Крупный бизнесмен, проглядывая биржевые сводки, графики и диаграммы, покупает или продает акции, поступая вразрез с тенденцией рынка – и в итоге делается еще богаче.
Писатель пишет книгу, режиссер снимает фильм, зная, что «это – не пройдет, никто не затрагивает эту тему», и в итоге оба становятся идолами поп-культуры.
Религиозный лидер использует страх и чувство вины вместо любви, важнее которой – теоретически рассуждая – ничего нет на свете, и храм его всегда заполнен прихожанами.
И только одна группа неизменно следует общей тенденции. Это политики. Они желают нравиться всем и потому действуют в соответствии с прописями политкорректности. И вот им-то в конце концов и приходится извиняться, дезавуировать свои слова, подавать в отставку.
Моррис открывает на экране все новые и новые окна. И это не имеет ничего общего с технологией работы – скорее уж с интуицией. Он уже проделал это, пытаясь отвлечься, вызвав на монитор индекс Доу – Джонса, но все равно остался недоволен результатами. Теперь надо попробовать сосредоточиться на тех, кто сопровождал его большую часть жизни.

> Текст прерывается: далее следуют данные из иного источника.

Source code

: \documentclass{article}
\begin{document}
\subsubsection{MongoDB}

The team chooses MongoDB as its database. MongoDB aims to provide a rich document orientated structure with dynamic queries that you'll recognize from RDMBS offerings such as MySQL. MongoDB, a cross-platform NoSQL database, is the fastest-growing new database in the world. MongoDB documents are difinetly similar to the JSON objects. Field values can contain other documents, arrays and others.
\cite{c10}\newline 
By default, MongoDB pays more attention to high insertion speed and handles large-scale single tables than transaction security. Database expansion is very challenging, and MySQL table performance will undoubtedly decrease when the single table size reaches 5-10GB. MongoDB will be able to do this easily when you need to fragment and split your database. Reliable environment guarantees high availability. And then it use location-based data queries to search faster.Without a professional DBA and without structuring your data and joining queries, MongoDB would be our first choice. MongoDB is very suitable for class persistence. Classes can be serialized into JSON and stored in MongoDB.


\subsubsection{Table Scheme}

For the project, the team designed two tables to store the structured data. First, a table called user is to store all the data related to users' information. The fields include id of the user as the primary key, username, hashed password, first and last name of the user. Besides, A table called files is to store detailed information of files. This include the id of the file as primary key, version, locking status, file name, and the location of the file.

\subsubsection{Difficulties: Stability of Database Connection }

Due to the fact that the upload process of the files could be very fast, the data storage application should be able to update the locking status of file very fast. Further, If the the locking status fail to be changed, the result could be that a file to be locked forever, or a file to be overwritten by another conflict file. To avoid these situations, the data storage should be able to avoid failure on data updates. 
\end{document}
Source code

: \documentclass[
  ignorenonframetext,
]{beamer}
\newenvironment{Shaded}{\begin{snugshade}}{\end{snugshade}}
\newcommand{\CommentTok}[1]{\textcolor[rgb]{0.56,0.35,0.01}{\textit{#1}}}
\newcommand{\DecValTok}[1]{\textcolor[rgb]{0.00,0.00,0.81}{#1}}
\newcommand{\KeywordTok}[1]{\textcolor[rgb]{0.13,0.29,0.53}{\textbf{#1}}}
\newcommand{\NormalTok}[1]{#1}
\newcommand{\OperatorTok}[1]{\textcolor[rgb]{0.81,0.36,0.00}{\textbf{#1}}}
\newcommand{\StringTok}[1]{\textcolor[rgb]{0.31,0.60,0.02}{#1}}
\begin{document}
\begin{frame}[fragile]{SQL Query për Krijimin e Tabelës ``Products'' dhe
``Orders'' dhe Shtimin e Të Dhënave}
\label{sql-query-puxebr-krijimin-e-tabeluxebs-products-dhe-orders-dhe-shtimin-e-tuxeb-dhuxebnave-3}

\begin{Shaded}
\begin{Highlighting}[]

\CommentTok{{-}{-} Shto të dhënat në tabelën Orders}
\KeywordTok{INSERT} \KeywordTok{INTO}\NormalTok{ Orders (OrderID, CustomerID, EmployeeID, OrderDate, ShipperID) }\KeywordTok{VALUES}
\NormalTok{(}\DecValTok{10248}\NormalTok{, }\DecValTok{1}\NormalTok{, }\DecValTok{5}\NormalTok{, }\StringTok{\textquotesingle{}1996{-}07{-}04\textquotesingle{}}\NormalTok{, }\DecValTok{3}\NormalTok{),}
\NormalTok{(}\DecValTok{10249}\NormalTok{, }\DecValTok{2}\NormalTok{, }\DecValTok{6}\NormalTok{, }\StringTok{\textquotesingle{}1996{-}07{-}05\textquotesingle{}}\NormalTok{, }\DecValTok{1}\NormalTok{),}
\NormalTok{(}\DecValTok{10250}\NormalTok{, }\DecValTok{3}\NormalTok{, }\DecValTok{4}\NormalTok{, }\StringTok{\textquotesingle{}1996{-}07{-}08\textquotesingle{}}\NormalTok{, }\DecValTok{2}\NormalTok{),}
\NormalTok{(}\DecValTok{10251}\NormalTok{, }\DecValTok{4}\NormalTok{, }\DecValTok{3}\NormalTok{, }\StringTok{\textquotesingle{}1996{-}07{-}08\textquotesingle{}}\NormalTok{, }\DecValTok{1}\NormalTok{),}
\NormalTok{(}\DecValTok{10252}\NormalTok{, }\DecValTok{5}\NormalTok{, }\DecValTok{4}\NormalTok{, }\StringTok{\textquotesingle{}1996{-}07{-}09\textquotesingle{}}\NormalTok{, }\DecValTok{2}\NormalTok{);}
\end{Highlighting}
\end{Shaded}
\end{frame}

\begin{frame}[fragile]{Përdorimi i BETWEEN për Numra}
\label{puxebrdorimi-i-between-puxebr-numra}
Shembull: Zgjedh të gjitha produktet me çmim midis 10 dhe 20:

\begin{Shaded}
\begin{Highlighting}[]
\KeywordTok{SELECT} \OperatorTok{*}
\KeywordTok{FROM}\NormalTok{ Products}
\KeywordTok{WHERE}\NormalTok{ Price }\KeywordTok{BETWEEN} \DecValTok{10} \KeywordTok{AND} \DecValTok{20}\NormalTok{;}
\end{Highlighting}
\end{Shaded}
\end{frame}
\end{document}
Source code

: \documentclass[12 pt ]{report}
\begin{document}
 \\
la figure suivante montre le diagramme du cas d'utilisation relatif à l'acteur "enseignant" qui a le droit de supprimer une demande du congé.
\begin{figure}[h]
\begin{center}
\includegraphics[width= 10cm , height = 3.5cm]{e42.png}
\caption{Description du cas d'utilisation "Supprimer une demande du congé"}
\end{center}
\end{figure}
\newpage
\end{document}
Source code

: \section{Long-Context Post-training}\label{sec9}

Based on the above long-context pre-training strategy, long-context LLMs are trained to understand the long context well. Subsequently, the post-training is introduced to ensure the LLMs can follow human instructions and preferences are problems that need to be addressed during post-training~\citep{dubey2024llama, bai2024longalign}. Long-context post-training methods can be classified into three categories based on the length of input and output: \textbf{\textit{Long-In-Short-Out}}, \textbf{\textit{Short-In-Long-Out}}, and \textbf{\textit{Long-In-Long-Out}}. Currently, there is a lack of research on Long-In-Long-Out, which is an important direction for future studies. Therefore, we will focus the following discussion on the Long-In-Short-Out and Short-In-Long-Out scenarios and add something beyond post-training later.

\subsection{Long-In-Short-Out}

Он в очередной раз смотрит видеозапись, где Гэри Риджуэй, «убийца с Грин-ривер», ни разу не дрогнувшим голосом спокойно повествует, как убил сорок восемь женщин – почти все были проститутками. Он рассказывает о своих злодеяниях не потому, что желает покаяться в грехах, снять с души невыносимое бремя вины – нет, просто прокурор предложил ему сделку: в случае признания смертный приговор заменяется пожизненным заключением. Иначе говоря, убийца, столько времени действовавший безнаказанно, не оставил доказательств своей вины, достаточных, чтобы его можно было казнить. Но может быть, он просто устал от зловещей миссии, которую собирался выполнить, или же она ему наскучила.
Риджуэй. У него был стабильный заработок – он трудился дорожным разметчиком и жертв своих мог вспомнить, только если сопоставлял их с тем или иным рабочим днем. Два десятилетия, на протяжении которых за ним по пятам ходили сыщики – иногда до полусотни, – он совершал преступления, умудряясь не оставлять следов и улик.
«Этот человек был, что называется, не семи пядей во лбу, особыми дарованиями не отличался, был не слишком-то образован и трудолюбив, но зато ремеслом убийцы владел в совершенстве», – вспоминал один из детективов.
Иначе говоря, был прирожденным убийцей – при том, что не менял местожительства. Это дело было даже отправлено в архив как безнадежное.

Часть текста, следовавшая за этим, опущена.